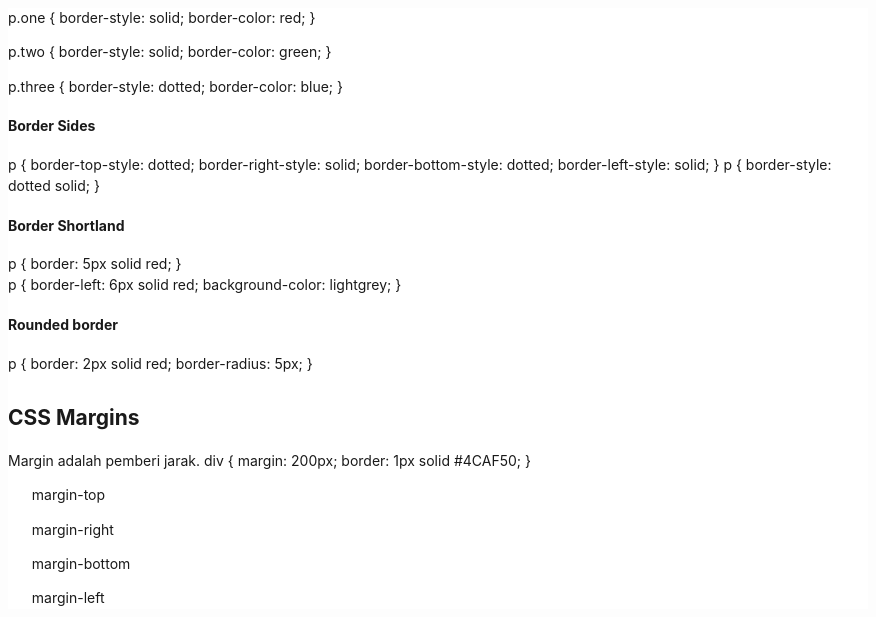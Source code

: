 p.one {
  border-style: solid;
  border-color: red;
}

p.two {
  border-style: solid;
  border-color: green;
}

p.three {
  border-style: dotted;
  border-color: blue;
}

#### Border Sides
p {
  border-top-style: dotted;
  border-right-style: solid;
  border-bottom-style: dotted;
  border-left-style: solid;
}
p {
border-style: dotted solid;
}

#### Border Shortland
p {
  border: 5px solid red;
}  
p {
  border-left: 6px solid red;
  background-color: lightgrey;
}

#### Rounded border
p {
  border: 2px solid red;
  border-radius: 5px;
}

## CSS Margins
Margin adalah pemberi jarak.
div {
  margin: 200px;
  border: 1px solid #4CAF50;
}  
<ul> margin-top</ul>
<ul> margin-right</ul>
<ul> margin-bottom</ul>
<ul> margin-left</ul>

————————

=== TASK BRIEF ===
Give back exactly the lines from the one that contains "border-radius: 5px;" to the end of the data above, both of those lines included.

=== YOUR SOLUTION ===
  border-radius: 5px;
}

## CSS Margins
Margin adalah pemberi jarak.
div {
  margin: 200px;
  border: 1px solid #4CAF50;
}  
<ul> margin-top</ul>
<ul> margin-right</ul>
<ul> margin-bottom</ul>
<ul> margin-left</ul>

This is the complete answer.